Three against one, and each of them bigger than I was. The first guy raised his right arm and began to jab a finger in my chest. Apparently thinking this was going to be just a fight, or better yet, a simple beat-down. But I had already clicked into combat mode.

My muscle memory was built on wrestling then, not yet judo. I parried the incoming right arm with my left, caught him under the triceps with my right hand, swept his arm through and past, and simultaneously scooted behind him—a circle drag, a setup I had favored on the mat in high school. He tried to spin, but I trapped his right arm against his side, my hands circling his waist, following his movement so that we were facing his buddies, who were now moving in from only a few meters away.

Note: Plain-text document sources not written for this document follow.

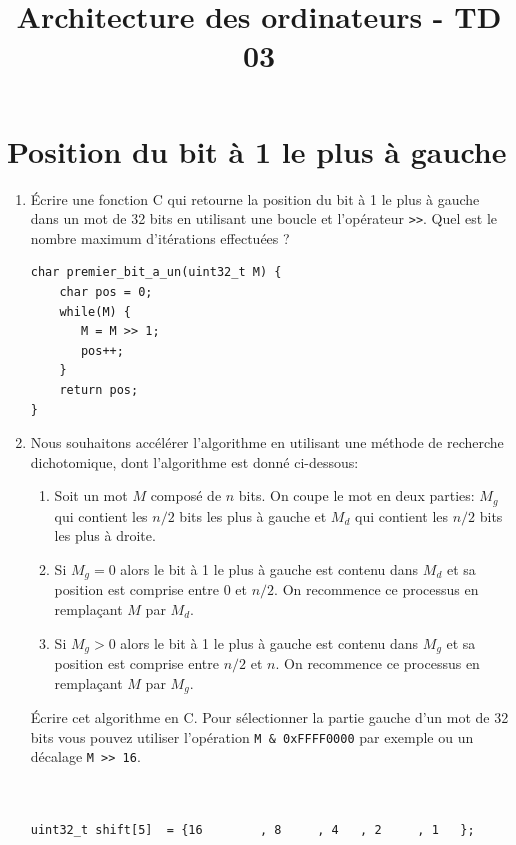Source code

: \documentclass[a4paper,10pt]{exam}
\title{Architecture des ordinateurs - TD 03}
\author{}
\date{}
\begin{document}
\maketitle

\section{Position du bit à 1 le plus à gauche}
\begin{enumerate}
  \item Écrire une fonction C qui retourne la position du bit à 1
    le plus à gauche dans un mot de 32 bits en utilisant une boucle
    et l'opérateur \verb!>>!. Quel est le nombre maximum d'itérations
    effectuées ?
    \begin{solution}
\begin{verbatim}
char premier_bit_a_un(uint32_t M) {
    char pos = 0;
    while(M) {
       M = M >> 1;
       pos++;
    }
    return pos;
}
\end{verbatim}
    \end{solution}
  \item Nous souhaitons accélérer l'algorithme en utilisant une méthode
    de recherche dichotomique, dont l'algorithme est donné ci-dessous:
    \begin{enumerate}
      \item Soit un mot $M$ composé de $n$ bits. On coupe le mot en deux
        parties: $M_g$ qui contient les $n/2$ bits les plus à gauche et $M_d$
        qui contient les $n/2$ bits les plus à droite.
      \item Si $M_g = 0$ alors le bit à 1 le plus à gauche est contenu dans
        $M_d$ et sa position est comprise entre $0$ et $n/2$. On recommence
        ce processus en remplaçant $M$ par $M_d$.
      \item Si $M_g > 0$ alors le bit à 1 le plus à gauche est contenu dans
        $M_g$ et sa position est comprise entre $n/2$ et $n$. On recommence
        ce processus en remplaçant $M$ par $M_g$.
    \end{enumerate}

    Écrire cet algorithme en C. Pour sélectionner la partie gauche d'un mot de
    32 bits vous pouvez utiliser l'opération \texttt{M \& 0xFFFF0000} par exemple
    ou un décalage \verb!M >> 16!.

    \begin{solution}
\begin{verbatim}


uint32_t shift[5]  = {16        , 8     , 4   , 2     , 1   };


\end{verbatim}
\end{solution}
\end{enumerate}
\end{document}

What I did next was all stupid reflex. I dropped my hips, got my weight under him, and exploded up and arched back in a suplay, another wrestling move that had served me well in teenage competition. The chinpira’s body rocketed over me like the last car on an off-the-tracks roller coaster, one arm still secured to his side, the other flailing crazily. I saw the world sail past in my peripheral vision, the ground looming, and then there was a shock up my arms as the back of the chinpira’s head smashed into the pavement. I heard his skull split from the impact, followed an instant later by another crack—his knees hitting the ground as his legs continued to accelerate over and past his ruined cranium.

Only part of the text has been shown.